Your reply should contain only the line with "get 69。6，and then" and the lines after it through the end of the data, each written out exactly.

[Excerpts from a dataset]
*****

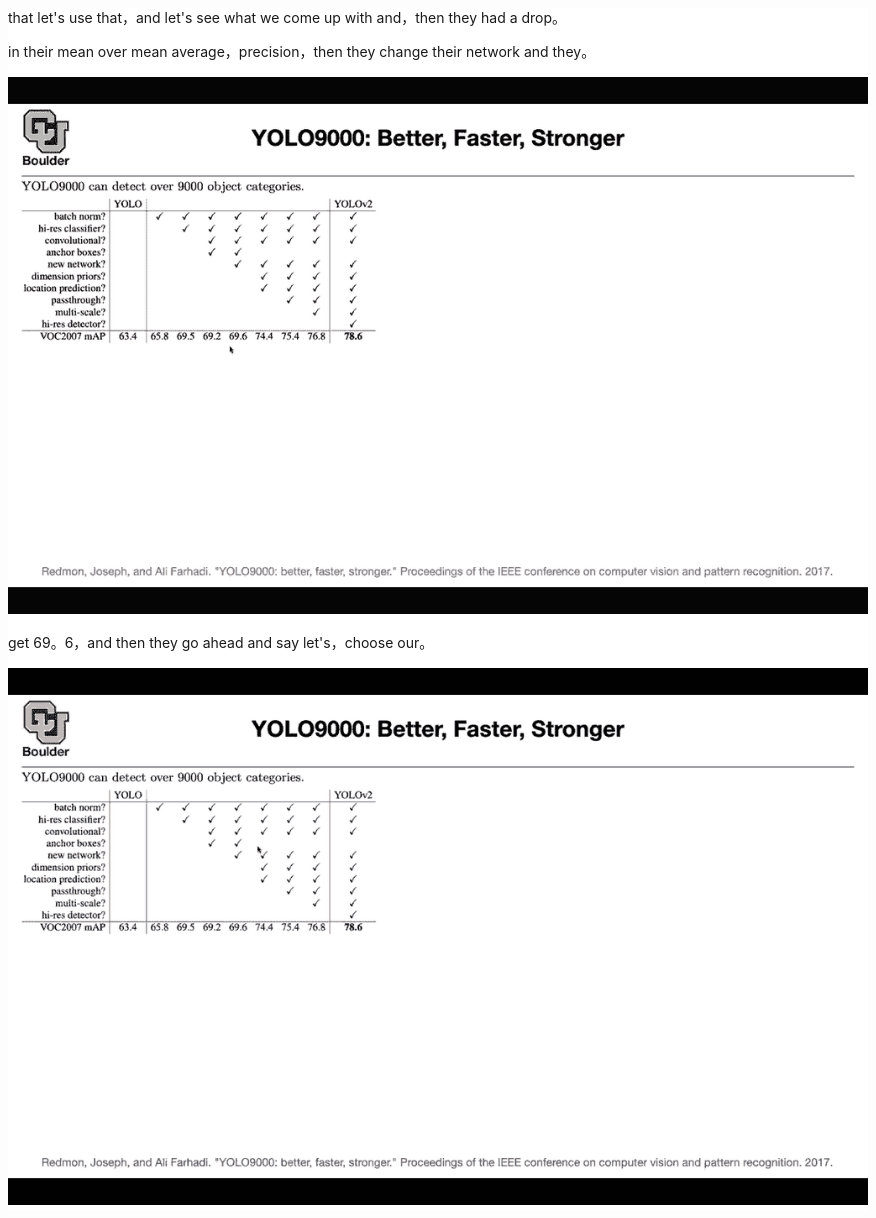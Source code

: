 that let's use that，and let's see what we come up with and，then they had a drop。

in their mean over mean average，precision，then they change their network and they。



![](img/a0f07b058f18c9a979f28bfbe458d7ba_36.png)

get 69。6，and then they go ahead and say let's，choose our。



![](img/a0f07b058f18c9a979f28bfbe458d7ba_38.png)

*****

[Answer section]:
get 69。6，and then they go ahead and say let's，choose our。



![](img/a0f07b058f18c9a979f28bfbe458d7ba_38.png)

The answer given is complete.